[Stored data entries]
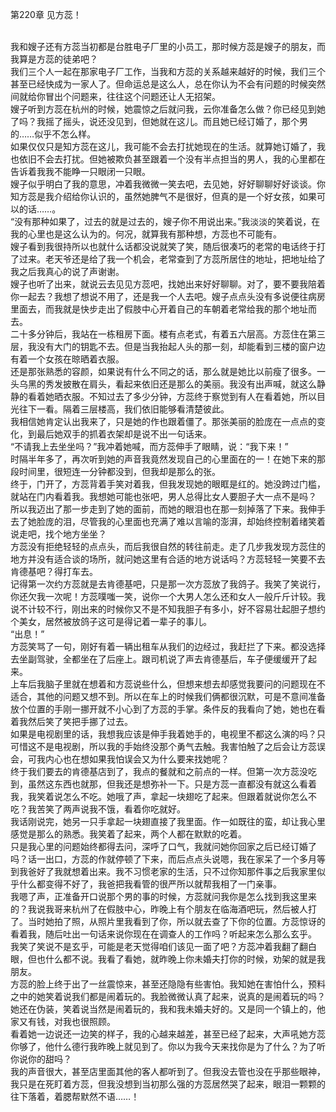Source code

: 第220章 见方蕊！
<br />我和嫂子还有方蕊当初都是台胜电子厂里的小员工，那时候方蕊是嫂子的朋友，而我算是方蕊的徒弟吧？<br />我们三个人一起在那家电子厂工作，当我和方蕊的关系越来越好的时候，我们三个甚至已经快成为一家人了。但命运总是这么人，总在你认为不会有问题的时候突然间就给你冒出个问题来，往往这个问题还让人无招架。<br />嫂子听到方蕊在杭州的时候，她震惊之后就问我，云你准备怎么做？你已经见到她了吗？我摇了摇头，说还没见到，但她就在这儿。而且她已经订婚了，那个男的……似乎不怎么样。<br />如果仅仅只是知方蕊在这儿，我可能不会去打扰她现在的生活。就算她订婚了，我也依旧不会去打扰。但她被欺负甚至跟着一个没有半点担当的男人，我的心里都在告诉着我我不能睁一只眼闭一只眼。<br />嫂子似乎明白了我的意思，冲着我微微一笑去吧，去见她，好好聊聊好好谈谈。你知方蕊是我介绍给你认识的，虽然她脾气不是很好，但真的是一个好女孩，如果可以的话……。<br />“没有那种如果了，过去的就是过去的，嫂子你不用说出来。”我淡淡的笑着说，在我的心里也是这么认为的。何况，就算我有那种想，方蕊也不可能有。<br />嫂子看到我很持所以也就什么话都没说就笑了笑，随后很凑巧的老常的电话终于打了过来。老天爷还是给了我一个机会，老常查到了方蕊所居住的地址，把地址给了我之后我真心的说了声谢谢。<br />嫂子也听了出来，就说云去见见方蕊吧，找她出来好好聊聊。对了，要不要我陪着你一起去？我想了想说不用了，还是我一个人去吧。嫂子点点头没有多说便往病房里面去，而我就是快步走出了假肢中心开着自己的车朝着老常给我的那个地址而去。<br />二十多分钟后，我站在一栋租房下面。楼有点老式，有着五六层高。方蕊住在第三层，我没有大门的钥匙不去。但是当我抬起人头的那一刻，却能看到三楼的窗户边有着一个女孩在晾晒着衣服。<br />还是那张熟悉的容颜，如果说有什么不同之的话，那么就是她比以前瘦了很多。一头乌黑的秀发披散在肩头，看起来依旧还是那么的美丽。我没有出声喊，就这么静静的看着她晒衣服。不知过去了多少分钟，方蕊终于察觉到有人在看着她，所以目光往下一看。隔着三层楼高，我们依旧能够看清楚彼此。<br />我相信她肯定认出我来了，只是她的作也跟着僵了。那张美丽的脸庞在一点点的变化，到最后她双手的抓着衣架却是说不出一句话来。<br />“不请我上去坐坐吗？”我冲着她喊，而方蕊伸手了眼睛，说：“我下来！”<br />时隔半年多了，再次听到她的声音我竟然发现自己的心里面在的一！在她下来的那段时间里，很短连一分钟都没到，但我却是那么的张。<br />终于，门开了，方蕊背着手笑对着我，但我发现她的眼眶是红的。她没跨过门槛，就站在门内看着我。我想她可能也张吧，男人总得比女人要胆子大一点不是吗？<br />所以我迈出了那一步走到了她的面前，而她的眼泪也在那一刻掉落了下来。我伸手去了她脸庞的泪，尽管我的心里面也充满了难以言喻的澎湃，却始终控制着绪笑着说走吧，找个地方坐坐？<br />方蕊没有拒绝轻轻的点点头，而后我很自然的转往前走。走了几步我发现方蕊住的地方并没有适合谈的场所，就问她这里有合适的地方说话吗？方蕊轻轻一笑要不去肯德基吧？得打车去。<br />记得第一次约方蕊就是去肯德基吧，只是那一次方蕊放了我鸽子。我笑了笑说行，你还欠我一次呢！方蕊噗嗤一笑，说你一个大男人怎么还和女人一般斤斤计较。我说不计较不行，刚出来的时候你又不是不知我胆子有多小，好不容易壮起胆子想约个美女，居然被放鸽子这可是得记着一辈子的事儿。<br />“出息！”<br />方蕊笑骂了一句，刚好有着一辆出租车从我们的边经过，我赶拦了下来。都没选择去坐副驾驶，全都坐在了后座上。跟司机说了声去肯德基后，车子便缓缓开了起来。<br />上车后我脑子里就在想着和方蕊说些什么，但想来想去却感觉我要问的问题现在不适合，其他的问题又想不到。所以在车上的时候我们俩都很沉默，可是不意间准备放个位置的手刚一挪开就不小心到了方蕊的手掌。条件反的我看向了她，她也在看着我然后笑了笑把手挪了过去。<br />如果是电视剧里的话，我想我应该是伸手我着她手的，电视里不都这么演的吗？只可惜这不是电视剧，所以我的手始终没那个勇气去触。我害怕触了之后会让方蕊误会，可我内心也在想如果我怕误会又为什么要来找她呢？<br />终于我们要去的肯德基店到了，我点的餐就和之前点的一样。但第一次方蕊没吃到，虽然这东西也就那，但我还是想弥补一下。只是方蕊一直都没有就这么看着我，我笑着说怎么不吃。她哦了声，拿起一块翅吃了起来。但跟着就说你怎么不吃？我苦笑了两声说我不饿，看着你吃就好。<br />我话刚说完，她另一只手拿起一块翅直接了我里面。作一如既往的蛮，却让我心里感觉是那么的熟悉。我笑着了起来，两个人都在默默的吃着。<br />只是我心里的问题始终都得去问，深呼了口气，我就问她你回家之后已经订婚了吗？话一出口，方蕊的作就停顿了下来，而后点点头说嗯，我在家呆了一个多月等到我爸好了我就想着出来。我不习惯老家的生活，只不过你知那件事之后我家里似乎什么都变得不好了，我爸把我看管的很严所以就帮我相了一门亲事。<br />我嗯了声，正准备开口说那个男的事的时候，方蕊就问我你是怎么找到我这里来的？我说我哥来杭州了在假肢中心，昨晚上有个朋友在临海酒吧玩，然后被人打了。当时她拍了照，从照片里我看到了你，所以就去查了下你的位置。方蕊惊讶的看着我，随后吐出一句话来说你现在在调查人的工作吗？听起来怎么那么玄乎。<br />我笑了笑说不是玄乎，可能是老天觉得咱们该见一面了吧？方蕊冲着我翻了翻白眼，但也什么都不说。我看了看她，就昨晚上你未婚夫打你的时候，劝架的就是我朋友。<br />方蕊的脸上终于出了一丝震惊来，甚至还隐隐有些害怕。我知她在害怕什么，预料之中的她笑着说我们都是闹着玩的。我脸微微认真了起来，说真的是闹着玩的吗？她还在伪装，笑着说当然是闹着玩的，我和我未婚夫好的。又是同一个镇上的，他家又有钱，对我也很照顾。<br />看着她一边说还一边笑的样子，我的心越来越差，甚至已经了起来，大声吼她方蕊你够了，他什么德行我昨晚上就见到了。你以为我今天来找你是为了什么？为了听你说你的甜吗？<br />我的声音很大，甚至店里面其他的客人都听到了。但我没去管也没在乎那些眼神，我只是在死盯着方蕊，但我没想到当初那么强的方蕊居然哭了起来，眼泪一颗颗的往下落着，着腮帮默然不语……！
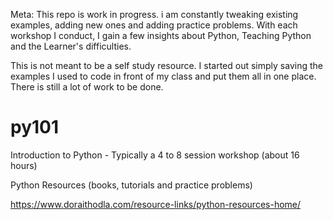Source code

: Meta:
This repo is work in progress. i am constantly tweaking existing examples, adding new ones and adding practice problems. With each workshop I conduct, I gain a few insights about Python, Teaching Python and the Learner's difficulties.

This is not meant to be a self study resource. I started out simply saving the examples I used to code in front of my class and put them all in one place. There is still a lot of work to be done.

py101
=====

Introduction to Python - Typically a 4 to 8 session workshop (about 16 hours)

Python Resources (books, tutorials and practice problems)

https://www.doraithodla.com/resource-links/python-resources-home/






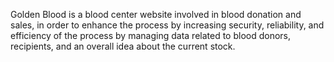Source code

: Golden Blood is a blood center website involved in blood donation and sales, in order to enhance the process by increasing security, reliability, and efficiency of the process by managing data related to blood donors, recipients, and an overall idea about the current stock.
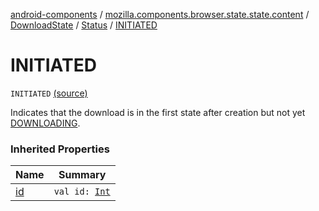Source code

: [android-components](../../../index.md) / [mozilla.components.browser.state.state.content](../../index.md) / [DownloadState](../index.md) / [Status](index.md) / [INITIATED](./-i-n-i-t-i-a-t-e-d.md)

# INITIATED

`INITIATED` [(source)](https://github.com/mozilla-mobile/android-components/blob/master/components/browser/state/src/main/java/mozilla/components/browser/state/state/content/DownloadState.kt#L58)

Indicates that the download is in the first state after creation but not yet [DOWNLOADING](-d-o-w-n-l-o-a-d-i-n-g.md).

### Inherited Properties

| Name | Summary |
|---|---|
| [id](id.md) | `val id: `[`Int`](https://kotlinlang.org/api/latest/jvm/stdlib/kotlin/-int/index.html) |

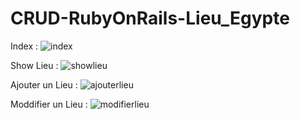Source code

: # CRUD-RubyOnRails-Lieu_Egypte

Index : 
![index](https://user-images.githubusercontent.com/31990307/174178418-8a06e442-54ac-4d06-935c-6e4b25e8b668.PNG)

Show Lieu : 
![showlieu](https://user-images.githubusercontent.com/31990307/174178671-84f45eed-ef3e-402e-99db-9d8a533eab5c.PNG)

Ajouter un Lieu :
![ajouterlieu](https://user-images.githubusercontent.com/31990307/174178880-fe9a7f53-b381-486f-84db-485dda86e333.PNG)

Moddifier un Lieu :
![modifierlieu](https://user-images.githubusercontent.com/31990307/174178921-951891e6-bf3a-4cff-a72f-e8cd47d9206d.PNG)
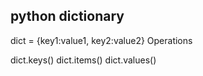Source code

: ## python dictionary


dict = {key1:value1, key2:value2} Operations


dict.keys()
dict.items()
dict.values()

- [PROBLEM TO SOLVE]
The final stretch of the data, from the line with "# INITIATED" through its last line, is to be retyped exactly; pictures are not part of the copy.

- [RESULT OF THIS TASK]
# INITIATED

`INITIATED` [(source)](https://github.com/mozilla-mobile/android-components/blob/master/components/browser/state/src/main/java/mozilla/components/browser/state/state/content/DownloadState.kt#L58)

Indicates that the download is in the first state after creation but not yet [DOWNLOADING](-d-o-w-n-l-o-a-d-i-n-g.md).

### Inherited Properties

| Name | Summary |
|---|---|
| [id](id.md) | `val id: `[`Int`](https://kotlinlang.org/api/latest/jvm/stdlib/kotlin/-int/index.html) |

Source code

: # CRUD-RubyOnRails-Lieu_Egypte

Index : 
![index](https://user-images.githubusercontent.com/31990307/174178418-8a06e442-54ac-4d06-935c-6e4b25e8b668.PNG)

Show Lieu : 
![showlieu](https://user-images.githubusercontent.com/31990307/174178671-84f45eed-ef3e-402e-99db-9d8a533eab5c.PNG)

Ajouter un Lieu :
![ajouterlieu](https://user-images.githubusercontent.com/31990307/174178880-fe9a7f53-b381-486f-84db-485dda86e333.PNG)

Moddifier un Lieu :
![modifierlieu](https://user-images.githubusercontent.com/31990307/174178921-951891e6-bf3a-4cff-a72f-e8cd47d9206d.PNG)
Source code

: ## python dictionary


dict = {key1:value1, key2:value2} Operations


dict.keys()
dict.items()
dict.values()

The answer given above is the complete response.